TASK BRIEF> Return the lines of the data below exactly. Start at the first and end with the line containing "如果你的环境使用 CommonJS（例如 Node".

(Stored data)
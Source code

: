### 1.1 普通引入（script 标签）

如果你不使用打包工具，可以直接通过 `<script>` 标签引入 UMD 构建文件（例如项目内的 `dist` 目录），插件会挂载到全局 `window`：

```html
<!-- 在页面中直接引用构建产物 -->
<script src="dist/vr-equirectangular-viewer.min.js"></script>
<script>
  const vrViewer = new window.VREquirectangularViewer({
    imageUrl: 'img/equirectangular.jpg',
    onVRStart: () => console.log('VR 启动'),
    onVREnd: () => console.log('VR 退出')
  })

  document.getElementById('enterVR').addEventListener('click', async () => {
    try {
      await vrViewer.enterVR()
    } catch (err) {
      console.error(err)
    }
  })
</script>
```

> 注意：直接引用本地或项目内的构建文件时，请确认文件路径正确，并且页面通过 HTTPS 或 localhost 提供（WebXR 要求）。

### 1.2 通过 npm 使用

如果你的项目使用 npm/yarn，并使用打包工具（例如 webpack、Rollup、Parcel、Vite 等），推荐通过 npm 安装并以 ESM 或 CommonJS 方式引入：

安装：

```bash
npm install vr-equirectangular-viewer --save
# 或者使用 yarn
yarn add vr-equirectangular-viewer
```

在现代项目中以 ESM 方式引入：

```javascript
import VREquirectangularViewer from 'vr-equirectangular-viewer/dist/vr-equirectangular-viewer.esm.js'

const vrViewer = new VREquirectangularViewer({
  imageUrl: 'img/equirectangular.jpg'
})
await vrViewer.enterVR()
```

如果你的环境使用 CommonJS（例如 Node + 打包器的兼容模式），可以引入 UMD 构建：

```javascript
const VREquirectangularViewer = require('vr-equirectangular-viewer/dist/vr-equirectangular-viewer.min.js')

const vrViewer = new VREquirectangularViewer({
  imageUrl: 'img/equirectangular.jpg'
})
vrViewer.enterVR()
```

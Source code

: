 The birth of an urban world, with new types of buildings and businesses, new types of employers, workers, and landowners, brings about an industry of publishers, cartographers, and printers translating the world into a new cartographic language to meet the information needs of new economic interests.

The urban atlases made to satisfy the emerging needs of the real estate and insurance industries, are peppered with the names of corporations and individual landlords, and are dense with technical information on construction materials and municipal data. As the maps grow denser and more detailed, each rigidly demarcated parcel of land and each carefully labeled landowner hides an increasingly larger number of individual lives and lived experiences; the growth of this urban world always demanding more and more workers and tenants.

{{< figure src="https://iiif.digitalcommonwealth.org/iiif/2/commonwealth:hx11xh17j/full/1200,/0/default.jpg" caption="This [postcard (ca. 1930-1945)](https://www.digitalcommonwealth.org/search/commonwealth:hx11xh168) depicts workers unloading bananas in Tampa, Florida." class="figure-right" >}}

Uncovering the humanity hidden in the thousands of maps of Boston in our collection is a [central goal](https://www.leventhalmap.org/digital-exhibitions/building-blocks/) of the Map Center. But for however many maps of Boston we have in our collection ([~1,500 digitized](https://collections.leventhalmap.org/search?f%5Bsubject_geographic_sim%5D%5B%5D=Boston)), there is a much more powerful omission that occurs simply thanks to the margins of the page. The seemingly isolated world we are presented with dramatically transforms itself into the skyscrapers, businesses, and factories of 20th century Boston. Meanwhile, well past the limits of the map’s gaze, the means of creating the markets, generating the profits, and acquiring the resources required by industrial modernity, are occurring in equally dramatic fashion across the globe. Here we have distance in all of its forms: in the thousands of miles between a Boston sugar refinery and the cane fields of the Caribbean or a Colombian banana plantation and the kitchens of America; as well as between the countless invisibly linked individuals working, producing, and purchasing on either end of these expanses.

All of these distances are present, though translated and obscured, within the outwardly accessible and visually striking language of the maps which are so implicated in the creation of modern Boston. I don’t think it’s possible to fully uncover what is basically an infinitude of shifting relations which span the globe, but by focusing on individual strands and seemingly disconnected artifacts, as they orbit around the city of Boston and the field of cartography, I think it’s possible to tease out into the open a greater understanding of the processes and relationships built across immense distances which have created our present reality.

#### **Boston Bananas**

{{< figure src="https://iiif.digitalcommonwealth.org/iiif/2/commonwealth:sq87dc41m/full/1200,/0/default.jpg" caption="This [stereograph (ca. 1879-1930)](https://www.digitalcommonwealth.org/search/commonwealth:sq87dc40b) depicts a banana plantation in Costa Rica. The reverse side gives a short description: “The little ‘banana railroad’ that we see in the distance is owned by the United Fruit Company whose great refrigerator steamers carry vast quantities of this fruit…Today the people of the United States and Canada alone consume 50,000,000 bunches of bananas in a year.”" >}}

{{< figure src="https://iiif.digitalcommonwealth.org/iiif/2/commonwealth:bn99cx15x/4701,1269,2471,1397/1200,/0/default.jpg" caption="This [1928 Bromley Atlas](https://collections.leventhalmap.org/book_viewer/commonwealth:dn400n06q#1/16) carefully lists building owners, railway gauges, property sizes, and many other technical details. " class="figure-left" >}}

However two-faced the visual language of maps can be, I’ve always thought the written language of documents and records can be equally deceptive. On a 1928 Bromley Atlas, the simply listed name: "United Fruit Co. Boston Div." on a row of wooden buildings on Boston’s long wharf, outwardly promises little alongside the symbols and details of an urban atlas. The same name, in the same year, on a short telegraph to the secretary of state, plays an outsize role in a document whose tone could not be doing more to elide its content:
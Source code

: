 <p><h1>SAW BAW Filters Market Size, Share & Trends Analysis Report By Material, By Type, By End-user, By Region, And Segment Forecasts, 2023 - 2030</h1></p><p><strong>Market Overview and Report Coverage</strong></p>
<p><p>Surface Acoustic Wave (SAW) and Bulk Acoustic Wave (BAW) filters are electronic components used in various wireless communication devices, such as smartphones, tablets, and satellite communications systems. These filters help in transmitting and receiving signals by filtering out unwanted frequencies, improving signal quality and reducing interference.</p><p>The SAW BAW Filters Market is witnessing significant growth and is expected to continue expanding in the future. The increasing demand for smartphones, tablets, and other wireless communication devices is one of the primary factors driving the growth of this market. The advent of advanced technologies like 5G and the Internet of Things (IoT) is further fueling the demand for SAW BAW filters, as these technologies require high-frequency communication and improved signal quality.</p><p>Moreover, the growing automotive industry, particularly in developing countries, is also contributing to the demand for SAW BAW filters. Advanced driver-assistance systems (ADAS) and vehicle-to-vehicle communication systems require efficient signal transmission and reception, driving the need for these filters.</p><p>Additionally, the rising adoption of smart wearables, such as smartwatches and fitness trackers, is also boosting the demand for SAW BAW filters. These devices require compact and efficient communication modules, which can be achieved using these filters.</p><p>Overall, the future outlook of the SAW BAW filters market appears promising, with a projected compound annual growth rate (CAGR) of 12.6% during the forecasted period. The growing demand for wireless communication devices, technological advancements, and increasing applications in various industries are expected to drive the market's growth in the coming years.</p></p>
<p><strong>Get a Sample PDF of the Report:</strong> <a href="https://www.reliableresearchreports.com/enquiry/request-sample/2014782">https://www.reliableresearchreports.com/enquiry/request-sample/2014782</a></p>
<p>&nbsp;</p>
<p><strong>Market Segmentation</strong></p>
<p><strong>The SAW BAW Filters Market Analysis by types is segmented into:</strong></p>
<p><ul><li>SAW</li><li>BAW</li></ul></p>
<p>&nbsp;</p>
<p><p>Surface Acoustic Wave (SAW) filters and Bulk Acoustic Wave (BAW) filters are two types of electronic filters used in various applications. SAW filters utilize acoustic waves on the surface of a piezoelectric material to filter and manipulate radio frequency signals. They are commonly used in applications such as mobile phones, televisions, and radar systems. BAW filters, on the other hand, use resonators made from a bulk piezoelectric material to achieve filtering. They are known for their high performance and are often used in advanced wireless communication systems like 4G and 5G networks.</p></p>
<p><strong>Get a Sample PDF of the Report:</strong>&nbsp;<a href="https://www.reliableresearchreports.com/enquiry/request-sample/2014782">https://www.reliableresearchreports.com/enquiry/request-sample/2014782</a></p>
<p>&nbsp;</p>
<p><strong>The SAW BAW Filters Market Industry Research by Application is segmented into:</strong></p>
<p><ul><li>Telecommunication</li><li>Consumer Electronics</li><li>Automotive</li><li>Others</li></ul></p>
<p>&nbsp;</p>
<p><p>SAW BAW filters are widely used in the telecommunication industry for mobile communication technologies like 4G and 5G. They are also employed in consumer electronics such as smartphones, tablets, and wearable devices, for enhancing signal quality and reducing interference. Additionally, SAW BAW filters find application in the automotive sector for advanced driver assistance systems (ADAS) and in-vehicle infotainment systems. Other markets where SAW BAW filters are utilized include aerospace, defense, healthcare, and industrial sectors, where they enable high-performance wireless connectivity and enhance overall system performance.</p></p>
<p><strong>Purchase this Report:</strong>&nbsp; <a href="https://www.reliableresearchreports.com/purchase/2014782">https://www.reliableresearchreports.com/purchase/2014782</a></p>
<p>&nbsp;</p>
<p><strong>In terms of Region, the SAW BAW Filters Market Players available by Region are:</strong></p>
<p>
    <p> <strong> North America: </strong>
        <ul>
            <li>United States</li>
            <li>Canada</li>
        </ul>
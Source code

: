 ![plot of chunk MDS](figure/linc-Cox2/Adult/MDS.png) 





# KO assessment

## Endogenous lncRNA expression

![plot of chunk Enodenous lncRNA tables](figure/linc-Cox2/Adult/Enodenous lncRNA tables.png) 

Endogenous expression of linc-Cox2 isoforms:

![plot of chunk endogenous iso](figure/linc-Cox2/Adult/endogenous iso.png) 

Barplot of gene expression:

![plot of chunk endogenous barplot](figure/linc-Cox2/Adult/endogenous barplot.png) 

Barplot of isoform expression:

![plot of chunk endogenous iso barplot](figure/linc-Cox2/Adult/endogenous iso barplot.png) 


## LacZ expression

EXERCISE RESPONSE>
Source code

:### 1.1 普通引入（script 标签）

如果你不使用打包工具，可以直接通过 `<script>` 标签引入 UMD 构建文件（例如项目内的 `dist` 目录），插件会挂载到全局 `window`：

```html
<!-- 在页面中直接引用构建产物 -->
<script src="dist/vr-equirectangular-viewer.min.js"></script>
<script>
  const vrViewer = new window.VREquirectangularViewer({
    imageUrl: 'img/equirectangular.jpg',
    onVRStart: () => console.log('VR 启动'),
    onVREnd: () => console.log('VR 退出')
  })

  document.getElementById('enterVR').addEventListener('click', async () => {
    try {
      await vrViewer.enterVR()
    } catch (err) {
      console.error(err)
    }
  })
</script>
```

> 注意：直接引用本地或项目内的构建文件时，请确认文件路径正确，并且页面通过 HTTPS 或 localhost 提供（WebXR 要求）。

### 1.2 通过 npm 使用

如果你的项目使用 npm/yarn，并使用打包工具（例如 webpack、Rollup、Parcel、Vite 等），推荐通过 npm 安装并以 ESM 或 CommonJS 方式引入：

安装：

```bash
npm install vr-equirectangular-viewer --save
# 或者使用 yarn
yarn add vr-equirectangular-viewer
```

在现代项目中以 ESM 方式引入：

```javascript
import VREquirectangularViewer from 'vr-equirectangular-viewer/dist/vr-equirectangular-viewer.esm.js'

const vrViewer = new VREquirectangularViewer({
  imageUrl: 'img/equirectangular.jpg'
})
await vrViewer.enterVR()
```

如果你的环境使用 CommonJS（例如 Node + 打包器的兼容模式），可以引入 UMD 构建：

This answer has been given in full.